Overview
IntegrationsPricing

Welcome to the Blacksmith documentation!

Before jumping right into the installation and creating your first data engineering platform, it's important to understand how Blacksmith works. In this document you will discover concepts and internal mechanisms useful for both software and data engineers.

Blacksmith allows software engineers to write low-code ETL using the Go language. It also allows data engineers to write templated SQL for TLT and database migrations on top of one or multiple databases.

This approach lets engineering teams collaborate on managing a unique data engineering platform from end-to-end: ETLT with Blacksmith

ETL with Go

Sources and destinations

The ETL part takes care of Extracting data from sources, Transforming it when necessary, and Loading it to destinations.
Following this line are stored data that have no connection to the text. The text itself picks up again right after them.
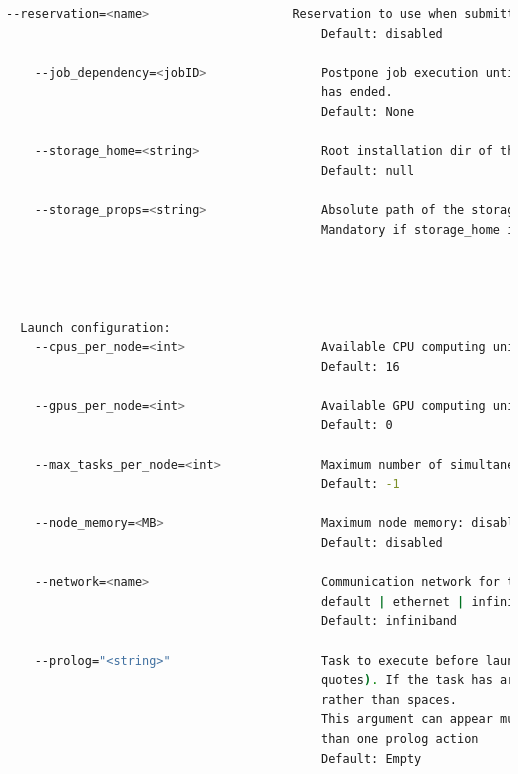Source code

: \begin{lstlisting}[language=bash]
    --reservation=<name>                    Reservation to use when submitting the job. 
                                            Default: disabled
                                            
    --job_dependency=<jobID>                Postpone job execution until the job dependency 
                                            has ended.
                                            Default: None
                                            
    --storage_home=<string>                 Root installation dir of the storage implementation
                                            Default: null
                                            
    --storage_props=<string>                Absolute path of the storage properties file
                                            Mandatory if storage_home is defined

                                            
                                            
                                            
  Launch configuration:
    --cpus_per_node=<int>                   Available CPU computing units on each node
                                            Default: 16
                                            
    --gpus_per_node=<int>                   Available GPU computing units on each node
                                            Default: 0
                                            
    --max_tasks_per_node=<int>              Maximum number of simultaneous tasks running on a node
                                            Default: -1
                                            
    --node_memory=<MB>                      Maximum node memory: disabled | <int> (MB)
                                            Default: disabled
                                            
    --network=<name>                        Communication network for transfers: 
                                            default | ethernet | infiniband | data.
                                            Default: infiniband
                                              
    --prolog="<string>"                     Task to execute before launching COMPSs (Notice the
                                            quotes). If the task has arguments split them by ","
                                            rather than spaces. 
                                            This argument can appear multiple times for more 
                                            than one prolog action
                                            Default: Empty
                                            

\end{lstlisting}
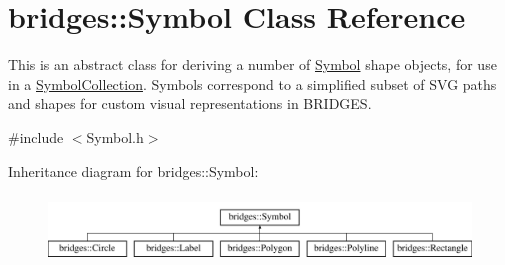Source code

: \hypertarget{classbridges_1_1_symbol}{}\section{bridges\+::Symbol Class Reference}
\label{classbridges_1_1_symbol}


This is an abstract class for deriving a number of \mbox{\hyperlink{classbridges_1_1_symbol}{Symbol}} shape objects, for use in a \mbox{\hyperlink{classbridges_1_1_symbol_collection}{Symbol\+Collection}}. Symbols correspond to a simplified subset of S\+VG paths and shapes for custom visual representations in B\+R\+I\+D\+G\+ES.  




{\ttfamily \#include $<$Symbol.\+h$>$}

Inheritance diagram for bridges\+::Symbol\+:\begin{figure}[H]
\begin{center}
\leavevmode
\includegraphics[height=1.806452cm]{classbridges_1_1_symbol}
\end{center}
\end{figure}
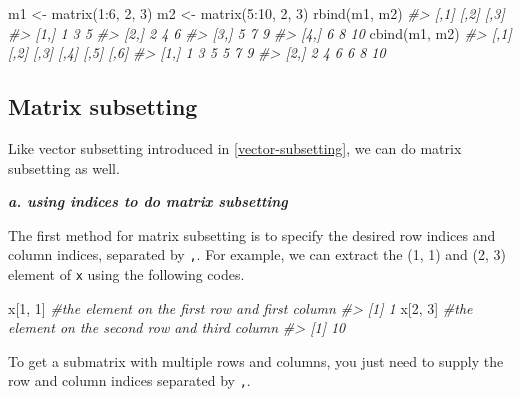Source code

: \documentclass[
]{book}
\newenvironment{Shaded}{\begin{snugshade}}{\end{snugshade}}
\newcommand{\CommentTok}[1]{\textcolor[rgb]{0.56,0.35,0.01}{\textit{#1}}}
\newcommand{\DecValTok}[1]{\textcolor[rgb]{0.00,0.00,0.81}{#1}}
\newcommand{\FunctionTok}[1]{\textcolor[rgb]{0.00,0.00,0.00}{#1}}
\newcommand{\NormalTok}[1]{#1}
\newcommand{\OtherTok}[1]{\textcolor[rgb]{0.56,0.35,0.01}{#1}}
\newcommand{\SpecialCharTok}[1]{\textcolor[rgb]{0.00,0.00,0.00}{#1}}
\begin{document}
\begin{Shaded}
\begin{Highlighting}[]
\NormalTok{m1 }\OtherTok{\textless{}{-}} \FunctionTok{matrix}\NormalTok{(}\DecValTok{1}\SpecialCharTok{:}\DecValTok{6}\NormalTok{, }\DecValTok{2}\NormalTok{, }\DecValTok{3}\NormalTok{)}
\NormalTok{m2 }\OtherTok{\textless{}{-}} \FunctionTok{matrix}\NormalTok{(}\DecValTok{5}\SpecialCharTok{:}\DecValTok{10}\NormalTok{, }\DecValTok{2}\NormalTok{, }\DecValTok{3}\NormalTok{)}
\FunctionTok{rbind}\NormalTok{(m1, m2)}
\CommentTok{\#\textgreater{}      [,1] [,2] [,3]}
\CommentTok{\#\textgreater{} [1,]    1    3    5}
\CommentTok{\#\textgreater{} [2,]    2    4    6}
\CommentTok{\#\textgreater{} [3,]    5    7    9}
\CommentTok{\#\textgreater{} [4,]    6    8   10}
\FunctionTok{cbind}\NormalTok{(m1, m2)}
\CommentTok{\#\textgreater{}      [,1] [,2] [,3] [,4] [,5] [,6]}
\CommentTok{\#\textgreater{} [1,]    1    3    5    5    7    9}
\CommentTok{\#\textgreater{} [2,]    2    4    6    6    8   10}
\end{Highlighting}
\end{Shaded}

\hypertarget{matrix-subsetting}{%
\subsection{Matrix subsetting}\label{matrix-subsetting}}

Like vector subsetting introduced in \ref{vector-subsetting}, we can do matrix subsetting as well.

\textbf{\emph{a. using indices to do matrix subsetting}}

The first method for matrix subsetting is to specify the desired row indices and column indices, separated by \texttt{,}. For example, we can extract the (1, 1) and (2, 3) element of \texttt{x} using the following codes.

\begin{Shaded}
\begin{Highlighting}[]
\NormalTok{x[}\DecValTok{1}\NormalTok{, }\DecValTok{1}\NormalTok{]      }\CommentTok{\#the element on the first row and first column}
\CommentTok{\#\textgreater{} [1] 1}
\NormalTok{x[}\DecValTok{2}\NormalTok{, }\DecValTok{3}\NormalTok{]      }\CommentTok{\#the element on the second row and third column}
\CommentTok{\#\textgreater{} [1] 10}
\end{Highlighting}
\end{Shaded}

To get a submatrix with multiple rows and columns, you just need to supply the row and column indices separated by \texttt{,}.
\end{document}
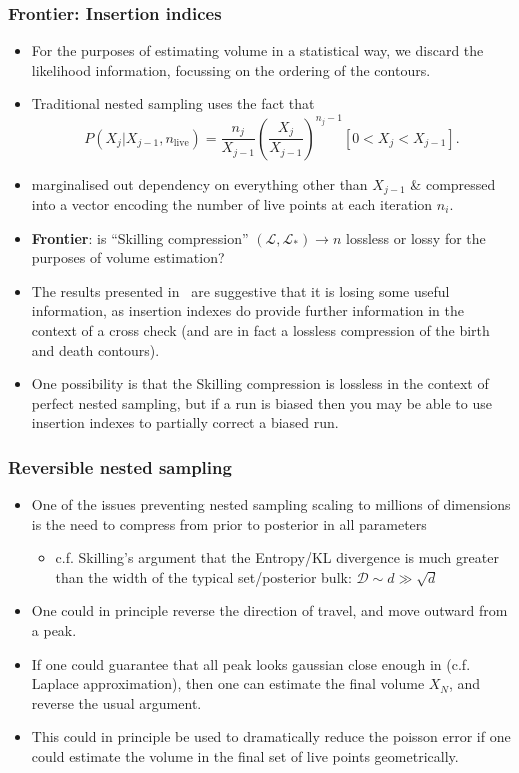 \documentclass[aspectratio=169,handout]{beamer}
\begin{document}
\begin{frame}
    \frametitle{Frontier: Insertion indices}

\begin{itemize}
    \item For the purposes of estimating volume in a statistical way, we discard the likelihood information, focussing on the ordering of the contours. 
    \item Traditional nested sampling uses the fact that
\[
    P(X_j|X_{j-1}, n_\mathrm{live}) = \frac{n_j}{X_{j-1}}\left( \frac{X_j}{X_{j-1}} \right)^{n_j-1} [0<X_j<X_{j-1}].
    \]
\item marginalised out dependency on everything other than $X_{j-1}$ \&  compressed into a vector encoding the number of live points at each iteration $n_i$. 
\item  \textbf{Frontier}: is ``Skilling compression'' $(\mathcal{L},\mathcal{L}_*)\to n$ lossless or lossy for the purposes of volume estimation?
\item The results presented in~ are suggestive that it is losing some useful information, as insertion indexes do provide further information in the context of a cross check (and are in fact a lossless compression of the birth and death contours). 
\item One possibility is that the Skilling compression is lossless in the context of perfect nested sampling, but if a run is biased then you may be able to use insertion indexes to partially correct a biased run. 
\end{itemize}
\end{frame}

\begin{frame}
    \frametitle{Reversible nested sampling}
    \begin{itemize}
        \item One of the issues preventing nested sampling scaling to millions of dimensions is the need to compress from prior to posterior in all parameters 
            \begin{itemize}
                \item c.f. Skilling's argument that the Entropy/KL divergence is much greater than the width of the typical set/posterior bulk: $\mathcal{D}\sim d \gg \sqrt{d}$
            \end{itemize}
        \item One could in principle reverse the direction of travel, and move outward from a peak.
        \item If one could guarantee that all peak looks gaussian close enough in (c.f. Laplace approximation), then one can estimate the final volume $X_N$, and reverse the usual argument.
        \item This could in principle be used to dramatically reduce the poisson error if one could estimate the volume in the final set of live points geometrically.
    \end{itemize}
\end{frame}
\end{document}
Blacksmith can handle transformations both before and after saving the jobs' payload, allowing to keep the original events and still having optimized data for each job.

Each source has triggers and each destination has actions. In other words, a Blacksmith application is able to receive events from sources' triggers, transform data of these events, and run them against the appropriate destinations' actions by creating jobs.

Sources can be websites, mobile applications, third-party services, databases, etc. Destinations can be databases, data warehouses, or third-party services for analytics or marketing.

A system can be treated both as a source and destination, allowing bidirectional data flows.

Knowing this, we can imagine the ETL like this: Step 01

Triggers and actions inherit properties of their parent source or destination — such as retry logic — but can override it in special cases.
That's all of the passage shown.